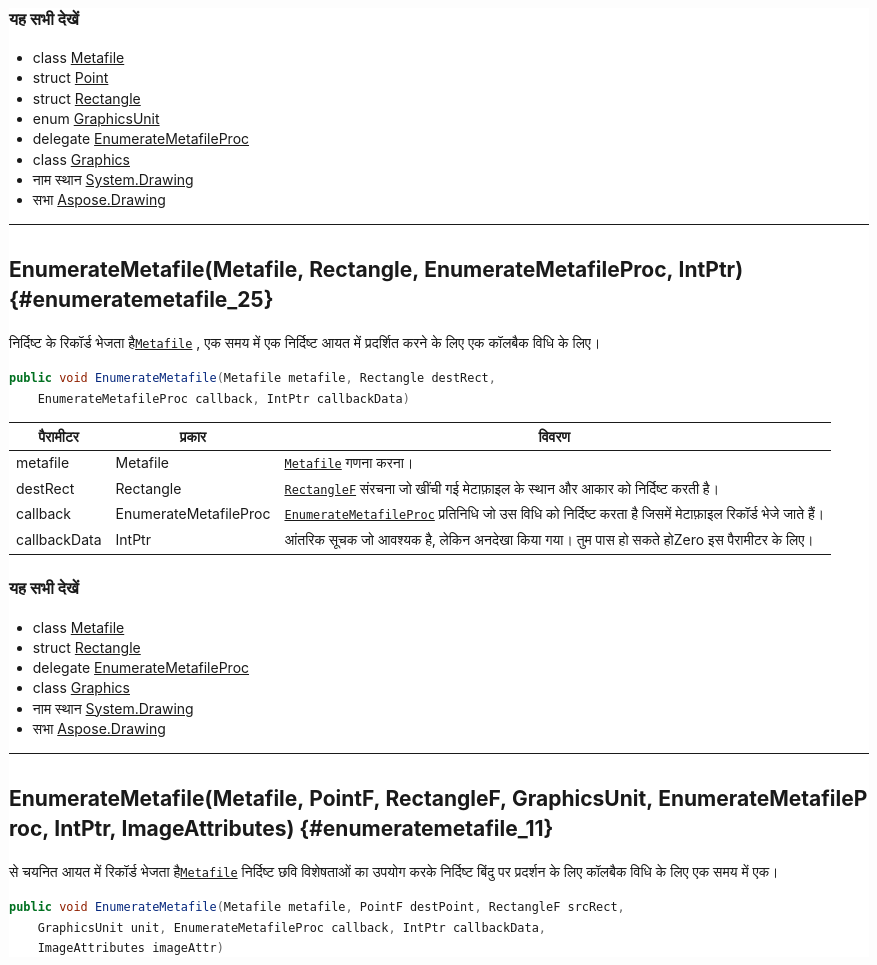 ### यह सभी देखें

* class [Metafile](../../../system.drawing.imaging/metafile/)
* struct [Point](../../point/)
* struct [Rectangle](../../rectangle/)
* enum [GraphicsUnit](../../graphicsunit/)
* delegate [EnumerateMetafileProc](../../graphics.enumeratemetafileproc/)
* class [Graphics](../)
* नाम स्थान [System.Drawing](../../graphics/)
* सभा [Aspose.Drawing](../../../)

---

## EnumerateMetafile(Metafile, Rectangle, EnumerateMetafileProc, IntPtr) {#enumeratemetafile_25}

निर्दिष्ट के रिकॉर्ड भेजता है[`Metafile`](../../../system.drawing.imaging/metafile/) , एक समय में एक निर्दिष्ट आयत में प्रदर्शित करने के लिए एक कॉलबैक विधि के लिए।

```csharp
public void EnumerateMetafile(Metafile metafile, Rectangle destRect, 
    EnumerateMetafileProc callback, IntPtr callbackData)
```

| पैरामीटर | प्रकार | विवरण |
| --- | --- | --- |
| metafile | Metafile | [`Metafile`](../../../system.drawing.imaging/metafile/) गणना करना। |
| destRect | Rectangle | [`RectangleF`](../../rectanglef/) संरचना जो खींची गई मेटाफ़ाइल के स्थान और आकार को निर्दिष्ट करती है। |
| callback | EnumerateMetafileProc | [`EnumerateMetafileProc`](../../graphics.enumeratemetafileproc/) प्रतिनिधि जो उस विधि को निर्दिष्ट करता है जिसमें मेटाफ़ाइल रिकॉर्ड भेजे जाते हैं। |
| callbackData | IntPtr | आंतरिक सूचक जो आवश्यक है, लेकिन अनदेखा किया गया। तुम पास हो सकते होZero इस पैरामीटर के लिए। |

### यह सभी देखें

* class [Metafile](../../../system.drawing.imaging/metafile/)
* struct [Rectangle](../../rectangle/)
* delegate [EnumerateMetafileProc](../../graphics.enumeratemetafileproc/)
* class [Graphics](../)
* नाम स्थान [System.Drawing](../../graphics/)
* सभा [Aspose.Drawing](../../../)

---

## EnumerateMetafile(Metafile, PointF, RectangleF, GraphicsUnit, EnumerateMetafileProc, IntPtr, ImageAttributes) {#enumeratemetafile_11}

से चयनित आयत में रिकॉर्ड भेजता है[`Metafile`](../../../system.drawing.imaging/metafile/) निर्दिष्ट छवि विशेषताओं का उपयोग करके निर्दिष्ट बिंदु पर प्रदर्शन के लिए कॉलबैक विधि के लिए एक समय में एक।

```csharp
public void EnumerateMetafile(Metafile metafile, PointF destPoint, RectangleF srcRect, 
    GraphicsUnit unit, EnumerateMetafileProc callback, IntPtr callbackData, 
    ImageAttributes imageAttr)
```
-------
What is expected: This exercise requires the lines of the entries containing the string "void".

Written response:
public void EnumerateMetafile(Metafile metafile, Rectangle destRect, 
public void EnumerateMetafile(Metafile metafile, PointF destPoint, RectangleF srcRect, 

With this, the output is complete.